Every line from the one containing "# Directions" to the end of the records below must be copied exactly, and no pictures may be included.

_Collected data_.
━━━━━━

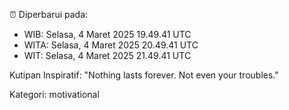 ⏰ Diperbarui pada:
- WIB: Selasa, 4 Maret 2025 19.49.41 UTC
- WITA: Selasa, 4 Maret 2025 20.49.41 UTC
- WIT: Selasa, 4 Maret 2025 21.49.41 UTC

Kutipan Inspiratif:
"Nothing lasts forever. Not even your troubles."


Kategori: motivational

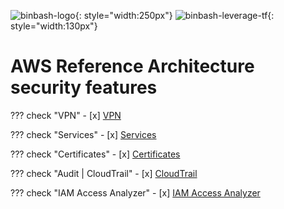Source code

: ![binbash-logo](../../../assets/images/logos/binbash.png "Binbash"){: style="width:250px"}
![binbash-leverage-tf](../../../assets/images/logos/binbash-leverage-terraform.png#right "Leverage"){: style="width:130px"}

# AWS Reference Architecture security features

??? check "VPN"
    - [x] [VPN](./vpn.md)

??? check "Services"
    - [x] [Services](./services.md)

??? check "Certificates"
    - [x] [Certificates](./certificates.md)

??? check "Audit | CloudTrail"
    - [x] [CloudTrail](./audit-cloudtrail.md)

??? check "IAM Access Analyzer"
    - [x] [IAM Access Analyzer](./iam-access-analyzer.md)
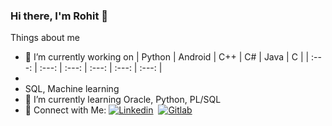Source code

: ### Hi there, I'm Rohit 👋

Things about me
- 🔭 I’m currently working on | Python | Android | C++ | C# | Java | C | 
| :---: | :---: | :---: | :---: | :---: | :---: |
- 
- SQL, Machine learning
- 🌱 I’m currently learning Oracle, Python, PL/SQL
- 🤩 Connect with Me: [![Linkedin](https://img.shields.io/badge/LinkedIn-0077B5?style=for-the-badge&logo=linkedin&logoColor=white)](https://www.linkedin.com/in/rohitshukla001/)&nbsp; <a href="https://gitlab.com/rohitshukla001/"> <img alt="Gitlab" src="https://img.shields.io/badge/GitLab-330F63?style=for-the-badge&logo=gitlab&logoColor=white"/>
</a>
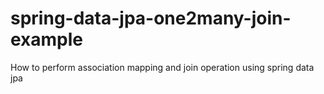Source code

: # spring-data-jpa-one2many-join-example
How to perform association mapping and join operation using spring data jpa
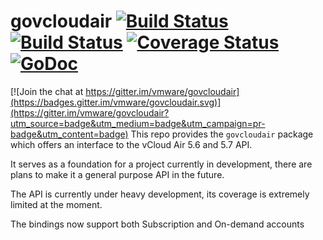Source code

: # govcloudair [![Build Status](https://ci.vmware.run/api/badges/vmware/govcloudair/status.svg)](https://ci.vmware.run/vmware/govcloudair) [![Build Status](https://travis-ci.org/vmware/govcloudair.svg?branch=master)](https://travis-ci.org/vmware/govcloudair) [![Coverage Status](https://coveralls.io/repos/vmware/govcloudair/badge.svg?branch=master&service=github)](https://coveralls.io/github/vmware/govcloudair?branch=master) [![GoDoc](https://godoc.org/github.com/vmware/govcloudair?status.svg)](http://godoc.org/github.com/vmware/govcloudair)

[![Join the chat at https://gitter.im/vmware/govcloudair](https://badges.gitter.im/vmware/govcloudair.svg)](https://gitter.im/vmware/govcloudair?utm_source=badge&utm_medium=badge&utm_campaign=pr-badge&utm_content=badge)
This repo provides the `govcloudair` package which offers an interface to the vCloud Air 5.6 and 5.7 API.

It serves as a foundation for a project currently in development, there are plans to make it a general purpose API in the future.

The API is currently under heavy development, its coverage is extremely limited at the moment.

The bindings now support both Subscription and On-demand accounts

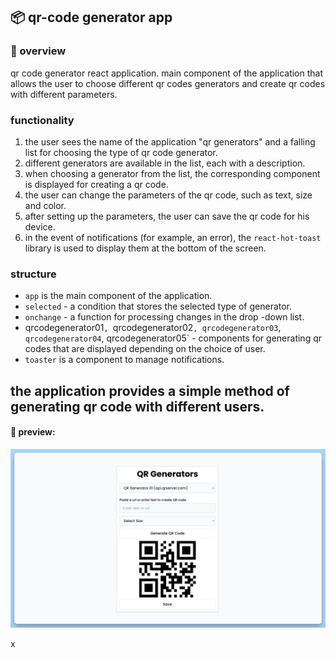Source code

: ## 📦 qr-code generator app

### 🚀 overview
qr code generator react application. main component of the application that allows the user to choose different qr codes generators and create qr codes with different parameters.

### functionality

1. the user sees the name of the application "qr generators" and a falling list for choosing the type of qr code generator.
2. different generators are available in the list, each with a description.
3. when choosing a generator from the list, the corresponding component is displayed for creating a qr code.
4. the user can change the parameters of the qr code, such as text, size and color.
5. after setting up the parameters, the user can save the qr code for his device.
6. in the event of notifications (for example, an error), the `react-hot-toast` library is used to display them at the bottom of the screen.

### structure

- `app` is the main component of the application.
- `selected` - a condition that stores the selected type of generator.
- `onchange` - a function for processing changes in the drop -down list.
- qrcodegenerator01`, `qrcodegenerator02`, qrcodegenerator03`,` qrcodegenerator04`, qrcodegenerator05` - components for generating qr codes that are displayed depending on the choice of user.
- `toaster` is a component to manage notifications.

the application provides a simple method of generating qr code with different users.
---
#### 🌄 preview:
![preview](public/images/preview.jpg)

x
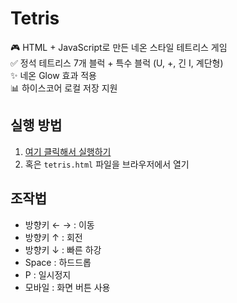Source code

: # Tetris

🎮 HTML + JavaScript로 만든 네온 스타일 테트리스 게임  
✅ 정석 테트리스 7개 블럭 + 특수 블럭 (U, +, 긴 I, 계단형)  
✨ 네온 Glow 효과 적용  
📊 하이스코어 로컬 저장 지원  

## 실행 방법
1. [여기 클릭해서 실행하기](https://mahyun-dev.github.io/tetris)  
2. 혹은 `tetris.html` 파일을 브라우저에서 열기

## 조작법
- 방향키 ← → : 이동  
- 방향키 ↑ : 회전  
- 방향키 ↓ : 빠른 하강  
- Space : 하드드롭  
- P : 일시정지  
- 모바일 : 화면 버튼 사용  
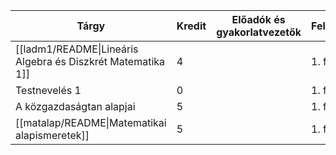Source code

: |Tárgy|Kredit|Előadók és gyakorlatvezetők|Felvehető|
|---|---|---|---|
|[[ladm1/README\|Lineáris Algebra és Diszkrét Matematika 1]]|4||1. félév|
|Testnevelés 1|0||1. félév|
|A közgazdaságtan alapjai|5||1. félév|
|[[matalap/README\|Matematikai alapismeretek]]|5||1. félév|
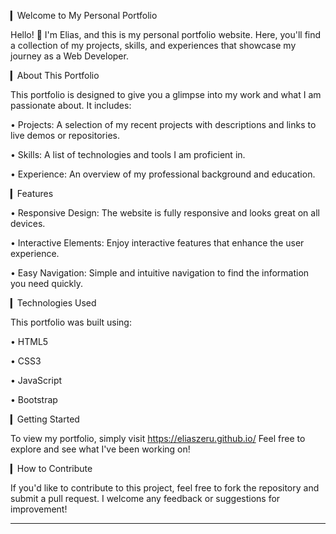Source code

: 
▎Welcome to My Personal Portfolio

Hello! 👋 I'm Elias, and this is my personal portfolio website. Here, you'll find a collection of my projects, skills, and experiences that showcase my journey as a Web Developer.

▎About This Portfolio

This portfolio is designed to give you a glimpse into my work and what I am passionate about. It includes:

• Projects: A selection of my recent projects with descriptions and links to live demos or repositories.

• Skills: A list of technologies and tools I am proficient in.

• Experience: An overview of my professional background and education.

▎Features

• Responsive Design: The website is fully responsive and looks great on all devices.

• Interactive Elements: Enjoy interactive features that enhance the user experience.

• Easy Navigation: Simple and intuitive navigation to find the information you need quickly.

▎Technologies Used

This portfolio was built using:

• HTML5

• CSS3

• JavaScript

• Bootstrap

▎Getting Started

To view my portfolio, simply visit https://eliaszeru.github.io/ Feel free to explore and see what I've been working on!

▎How to Contribute

If you'd like to contribute to this project, feel free to fork the repository and submit a pull request. I welcome any feedback or suggestions for improvement!

---

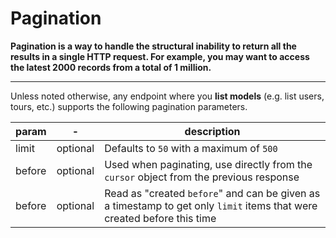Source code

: # Pagination

**Pagination is a way to handle the structural inability to return all the results in a single HTTP request. For example, you may want to access the latest 2000 records from a total of 1 million.**

---

Unless noted otherwise, any endpoint where you **list models** (e.g. list users, tours, etc.) supports the following pagination parameters.

| param | - | description |
|---|---|---|
| limit | optional | Defaults to `50` with a maximum of `500` |
| before | optional | Used when paginating, use directly from the `cursor` object from the previous response |
| before | optional | Read as "created `before`" and can be given as a timestamp to get only `limit` items that were created before this time |
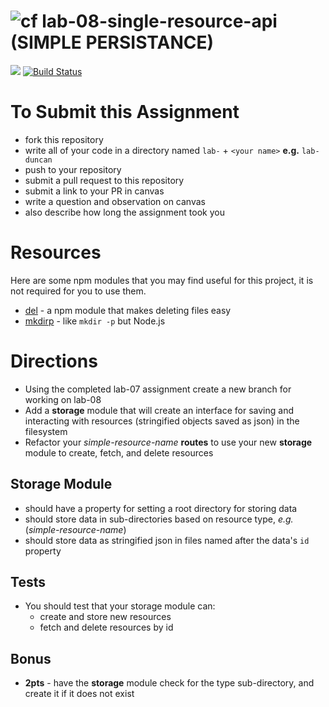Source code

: ![cf](https://i.imgur.com/7v5ASc8.png) lab-08-single-resource-api (SIMPLE PERSISTANCE)
======

[![](https://img.shields.io/badge/Issues%3F-Ask%20for%20Help!-55cbe0.svg)](https://github.com/codefellows/seattle-javascript-401n1/issues/new)
[![Build Status](https://travis-ci.org/codefellows-seattle-javascript-401n1/lab-07-08-single-resource-api.svg?branch=master)](https://travis-ci.org/codefellows-seattle-javascript-401n1/lab-07-08-single-resource-api)

# To Submit this Assignment
  * fork this repository
  * write all of your code in a directory named `lab-` + `<your name>` **e.g.** `lab-duncan`
  * push to your repository
  * submit a pull request to this repository
  * submit a link to your PR in canvas
  * write a question and observation on canvas
  * also describe how long the assignment took you

# Resources
Here are some npm modules that you may find useful for this project, it is not required for you to use them.  
* [del](https://github.com/sindresorhus/del) - a npm module that makes deleting files easy
* [mkdirp](https://github.com/substack/node-mkdirp) - like `mkdir -p` but Node.js

# Directions
* Using the completed lab-07 assignment create a new branch for working on lab-08
* Add a **storage** module that will create an interface for saving and interacting with resources (stringified objects saved as json) in the filesystem
* Refactor your _simple-resource-name_ **routes** to use your new **storage** module to create, fetch, and delete resources

## Storage Module
* should have a property for setting a root directory for storing data
* should store data in sub-directories based on resource type, _e.g._ (_simple-resource-name_)
* should store data as stringified json in files named after the data's `id` property

## Tests
* You should test that your storage module can:
  * create and store new resources
  * fetch and delete resources by id

## Bonus
* **2pts** - have the **storage** module check for the type sub-directory, and create it if it does not exist

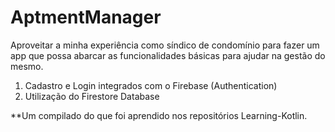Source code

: # AptmentManager

Aproveitar a minha experiência como síndico de condomínio para fazer um app que possa abarcar as funcionalidades básicas para ajudar na gestão do mesmo.
1. Cadastro e Login integrados com o Firebase (Authentication)
2. Utilização do Firestore Database

**Um compilado do que foi aprendido nos repositórios Learning-Kotlin.
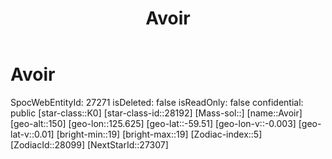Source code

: ﻿---
title: "Avoir"
location: [-59.51,125.625,150]
type: Station
tags:
- astro/Star

---

# Avoir

SpocWebEntityId: 27271
isDeleted: false
isReadOnly: false
confidential: public
[star-class::K0]
[star-class-id::28192]
[Mass-sol::]
[name::Avoir]
[geo-alt::150]
[geo-lon::125.625]
[geo-lat::-59.51]
[geo-lon-v::-0.003]
[geo-lat-v::0.01]
[bright-min::19]
[bright-max::19]
[Zodiac-index::5]
[ZodiacId::28099]
[NextStarId::27307]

━━━━━━

_Written response_.
# Directions
* Using the completed lab-07 assignment create a new branch for working on lab-08
* Add a **storage** module that will create an interface for saving and interacting with resources (stringified objects saved as json) in the filesystem
* Refactor your _simple-resource-name_ **routes** to use your new **storage** module to create, fetch, and delete resources

## Storage Module
* should have a property for setting a root directory for storing data
* should store data in sub-directories based on resource type, _e.g._ (_simple-resource-name_)
* should store data as stringified json in files named after the data's `id` property

## Tests
* You should test that your storage module can:
  * create and store new resources
  * fetch and delete resources by id

## Bonus
* **2pts** - have the **storage** module check for the type sub-directory, and create it if it does not exist

Source code

: # AptmentManager

Aproveitar a minha experiência como síndico de condomínio para fazer um app que possa abarcar as funcionalidades básicas para ajudar na gestão do mesmo.
1. Cadastro e Login integrados com o Firebase (Authentication)
2. Utilização do Firestore Database

**Um compilado do que foi aprendido nos repositórios Learning-Kotlin.
Source code

: ﻿---
title: "Avoir"
location: [-59.51,125.625,150]
type: Station
tags:
- astro/Star

---

# Avoir

SpocWebEntityId: 27271
isDeleted: false
isReadOnly: false
confidential: public
[star-class::K0]
[star-class-id::28192]
[Mass-sol::]
[name::Avoir]
[geo-alt::150]
[geo-lon::125.625]
[geo-lat::-59.51]
[geo-lon-v::-0.003]
[geo-lat-v::0.01]
[bright-min::19]
[bright-max::19]
[Zodiac-index::5]
[ZodiacId::28099]
[NextStarId::27307]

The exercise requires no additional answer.